Nel 1992 Marina Frigerio, psicologa di Lugano che ha avuto in cura parecchi di questi bambini, in collaborazione con la giornalista Burgherr, ha pubblicato un libro (Versteckte Kinder, “Bambini scomparsi”) in cui raccoglie le toccanti testimonianze di numerosi di questi casi che hanno contribuito a segnare in modo determinante la sua esperienza professionale. Bambini che presentavano problemi al linguaggio, alcuni incapaci, anche una volta cresciuti, di parlare ad alta voce o spesso anche di correre, per il fatto di essere stati abituati a reprimere sistematicamente queste attitudini; bambini di allora allevati nella paura di ridere, piangere, gioire, nel terrore che un fruscio udito dietro la porta di casa fosse preludio ad un distacco dai genitori. Adulti di oggi che nella psiche recano i traumi di quanto vissuto. Le scandalose rivelazioni della Frigerio hanno avuto nel corso degli anni qualche isolata risonanza in Italia: già all’apparire del libro il Corriere della Sera del 28/10/’92 vi dedicò un articolo, circa un anno fa Rai Storia ha trattato l’argomento in un’intera puntata, mentre Rai Radio 3 lo scorso 2 dicembre ha mandato in onda un’intervista alla psicologa. Voci isolate, tuttavia, in un paese, il nostro, in cui significativamente il testo della Frigerio non è stato mai pubblicato.
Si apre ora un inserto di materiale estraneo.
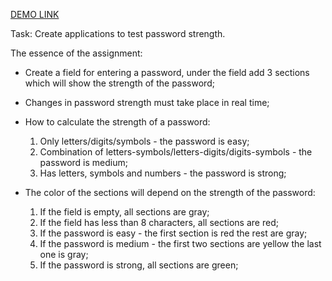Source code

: [DEMO LINK](https://boblyknazar.github.io/password-validation-app/)

Task:
Create applications to test password strength.

The essence of the assignment:

 - Create a field for entering a password, under the field add 3 sections which will show the strength of the password;

 - Changes in password strength must take place in real time;

 - How to calculate the strength of a password:
      1. Only letters/digits/symbols - the password is easy;
      2. Combination of letters-symbols/letters-digits/digits-symbols - the password is medium;
      3. Has letters, symbols and numbers - the password is strong;

 - The color of the sections will depend on the strength of the password:
      1. If the field is empty, all sections are gray;
      2. If the field has less than 8 characters, all sections are red;
      3. If the password is easy - the first section is red the rest are gray;
      4. If the password is medium - the first two sections are yellow the last one is gray;
      5. If the password is strong, all sections are green;
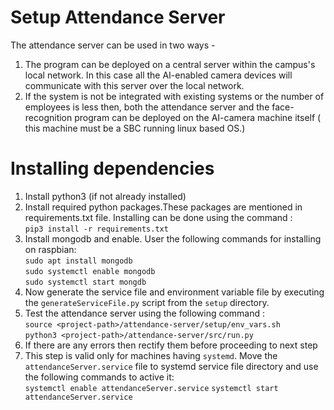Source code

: # Setup Attendance Server

The attendance server can be used in two ways -
1. The program can be deployed on a central server within the campus's local network. In this case all the AI-enabled camera devices will communicate with this server over the local network.
2. If the system is not be integrated with existing systems or the number of employees is less then, both the attendance server and the face-recognition program can be deployed on the AI-camera machine itself ( this machine must be a SBC running linux based OS.)

# Installing dependencies

1. Install python3 (if not already installed)
2. Install required python packages.These packages are mentioned in requirements.txt file. Installing can be done using the command : <br> 
`pip3 install -r requirements.txt`
3. Install mongodb and enable. User the following commands for installing on raspbian: <br>
`sudo apt install mongodb`<br>
`sudo systemctl enable mongodb`<br>
`sudo systemctl start mongdb`<br>
4. Now generate the service file and environment variable file by executing the `generateServiceFile.py` script from the `setup` directory.
5. Test the attendance server using the following command : <br>
`source <project-path>/attendance-server/setup/env_vars.sh` <br>
`python3 <project-path>/attendance-server/src/run.py`
6. If there are any errors then rectify them before proceeding to next step
7. This step is valid only for machines having `systemd`. Move the `attendanceServer.service` file to systemd service file directory and use the following commands to active it:<br>
`systemctl enable attendanceServer.service`
`systemctl start attendanceServer.service`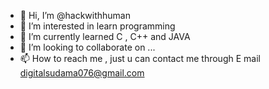 - 👋 Hi, I’m @hackwithhuman
- 👀 I’m interested in learn programming
- 🌱 I’m currently learned C , C++ and JAVA 
- 💞️ I’m looking to collaborate on ...
- 📫 How to reach me , just u can contact me through E mail digitalsudama076@gmail.com

<!---
hackwithhuman/hackwithhuman is a ✨ special ✨ repository because its `README.md` (this file) appears on your GitHub profile.
You can click the Preview link to take a look at your changes.
--->
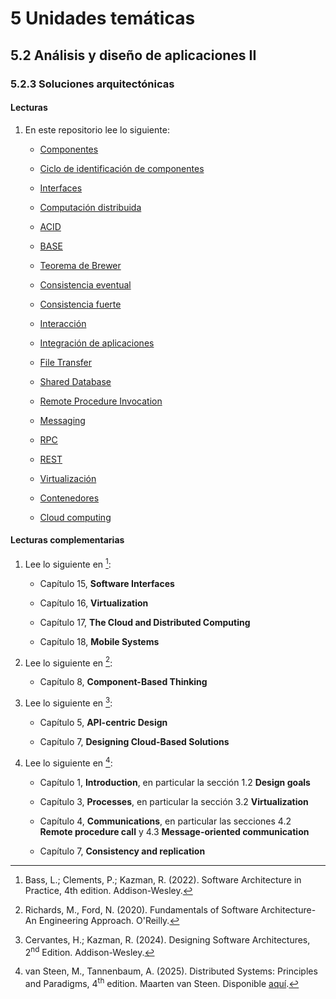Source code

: # 5 Unidades temáticas

## 5.2 Análisis y diseño de aplicaciones II

### 5.2.3 Soluciones arquitectónicas

#### Lecturas

<!-- TODO: Completar los documentos faltantes sobre soluciones arquitectónica -->

1. En este repositorio lee lo siguiente:

    * [Componentes](/4_Conceptos/4_Componente.md)

    * [Ciclo de identificación de
      componentes](/2_Tecnicas_y_herramientas/2_02_.Arquitectura/2_02_02_Ciclo_identificacion_componentes.md)

    * [Interfaces](/4_Conceptos/4_Interfaz.md)

    * [Computación distribuida](/4_Conceptos/4_Computacion_distribuida.md)

    * [ACID](/4_Conceptos/4_ACID.md)

    * [BASE](/4_Conceptos/4_BASE.md)

    * [Teorema de Brewer](/4_Conceptos/4_Teorema_Brewer.md)

    * [Consistencia eventual](/4_Conceptos/4_Consistencia_eventual.md)

    * [Consistencia fuerte](/4_Conceptos/4_Consistencia_fuerte.md)

    * [Interacción](/4_Conceptos/4_Interaccion.md)

    * [Integración de
      aplicaciones](/2_Tecnicas_y_herramientas/2_13_.Integracion_aplicaciones/)

    * [File
      Transfer](/2_Tecnicas_y_herramientas/2_13_.Integracion_aplicaciones/2_13_1_File_Transfer.md)

    * [Shared
      Database](/2_Tecnicas_y_herramientas/2_13_.Integracion_aplicaciones/2_13_2_Shared_Database.md)

    * [Remote Procedure
      Invocation](/2_Tecnicas_y_herramientas/2_13_.Integracion_aplicaciones/2_13_3_Remote_Procedure_Invocation.md)

    * [Messaging](/2_Tecnicas_y_herramientas/2_13_.Integracion_aplicaciones/2_13_4_Messaging.md)

    * [RPC](/4_Conceptos/4_RPC.md)

    * [REST](/4_Conceptos/4_REST.md)

    * [Virtualización](/4_Conceptos/4_Virtualizacion.md)

    * [Contenedores](/4_Conceptos/4_Contenedores.md)

    * [Cloud computing](/4_Conceptos/4_Computacion_nube.md)

    <!-- * Mobile systems

    * Workflow -->

#### Lecturas complementarias

1. Lee lo siguiente en [^1]:

    * Capítulo 15, **Software Interfaces**

    * Capítulo 16, **Virtualization**

    * Capítulo 17, **The Cloud and Distributed Computing**

    * Capítulo 18, **Mobile Systems**

2. Lee lo siguiente en [^2]:

    * Capítulo 8, **Component-Based Thinking**

3. Lee lo siguiente en [^3]:

    * Capítulo 5, **API-centric Design**

    * Capítulo 7, **Designing Cloud-Based Solutions**

4. Lee lo siguiente en [^4]:

    * Capítulo 1, **Introduction**, en particular la sección 1.2 **Design
      goals**

    * Capítulo 3, **Processes**, en particular la sección 3.2 **Virtualization**

    * Capítulo 4, **Communications**, en particular las secciones 4.2 **Remote
      procedure call** y 4.3 **Message-oriented communication**

    * Capítulo 7, **Consistency and replication**

[^1]: Bass, L.; Clements, P.; Kazman, R. (2022). Software Architecture in
    Practice, 4th edition. Addison-Wesley.

[^2]: Richards, M., Ford, N. (2020). Fundamentals of Software Architecture-An
    Engineering Approach. O'Reilly.

[^3]: Cervantes, H.; Kazman, R. (2024). Designing Software Architectures,
    2<sup>nd</sup> Edition. Addison-Wesley.

<!-- cSpell:ignore Tannenbaum -->

[^4]: van Steen, M., Tannenbaum, A. (2025). Distributed Systems: Principles and
    Paradigms, 4<sup>th</sup> edition. Maarten van Steen. Disponible
    [aquí](https://www.distributed-systems.net/index.php/books/ds4/).
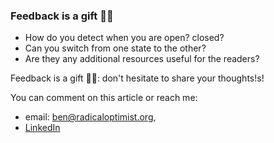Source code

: ### Feedback is a gift 🙏🏼

* How do you detect when you are open? closed?
* Can you switch from one state to the other?
* Are they any additional resources useful for the readers?

Feedback is a gift 🙏🏼: don't hesitate to share your thoughts!s!

You can comment on this article or reach me:
- email: [ben@radicaloptimist.org](mailto:ben@radicaloptimist.org ), 
- [LinkedIn](https://www.linkedin.com/in/benoitdesligneris/ )  

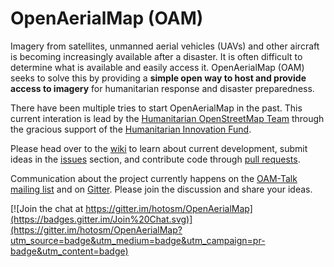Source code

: OpenAerialMap (OAM)
===

Imagery from satellites, unmanned aerial vehicles (UAVs) and other aircraft is becoming increasingly available after a disaster. It is often difficult to determine what is available and easily access it. OpenAerialMap (OAM) seeks to solve this by providing a **simple open way to host and provide access to imagery** for humanitarian response and disaster preparedness.

There have been multiple tries to start OpenAerialMap in the past. This current interation is lead by the [Humanitarian OpenStreetMap Team](http://hot.openstreetmap.org) through the gracious support of the [Humanitarian Innovation Fund](http://www.humanitarianinnovation.org/large-project/OpenAerialMap).

Please head over to the [wiki](https://github.com/hotosm/OpenAerialMap/wiki) to learn about current development, submit ideas in the [issues](https://github.com/hotosm/OpenAerialMap/issues) section, and contribute code through [pull requests](https://github.com/hotosm/OpenAerialMap/pulls).

Communication about the project currently happens on the [OAM-Talk mailing list](https://groups.google.com/a/hotosm.org/forum/#!forum/openaerialmap) and on [Gitter](https://gitter.im/hotosm/OpenAerialMap?). Please join the discussion and share your ideas.  

[![Join the chat at https://gitter.im/hotosm/OpenAerialMap](https://badges.gitter.im/Join%20Chat.svg)](https://gitter.im/hotosm/OpenAerialMap?utm_source=badge&utm_medium=badge&utm_campaign=pr-badge&utm_content=badge)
Di tali crimini, dunque, commessi dalla “civilissima” svizzera, nell’Italia e nell’Europa dei banchieri pochi sanno e quasi nessuno parla.
Anche da queste cose, e non soltanto dalla conta delle cartacce gettate per strada, si misura il livello di civiltà di un popolo. Svizzera che ci pare un po’ metafora di un’ Europa oggi sempre meno dei popoli e sempre più delle banche e del malaffare, sempre più “civile” su un piano esteriore e formale, ma sempre meno attenta ai diritti e ai bisogni degli ultimi, incapace di coniugare la propria idea di civiltà con quel principio di “humanitas” in cui invece storicamente affonda le proprie radici culturali il nostro continente, il cui innaturale viraggio verso modelli socio-economici d’oltre oceano che le sono estranei è forse la causa non ultima del grave processo di crisi in atto. Un’Europa troppo spesso priva degli strumenti di una critica razionale in grado di smontare i falsi miti e i falsi eroi, per svelare il marcio che dietro di essi si nasconde.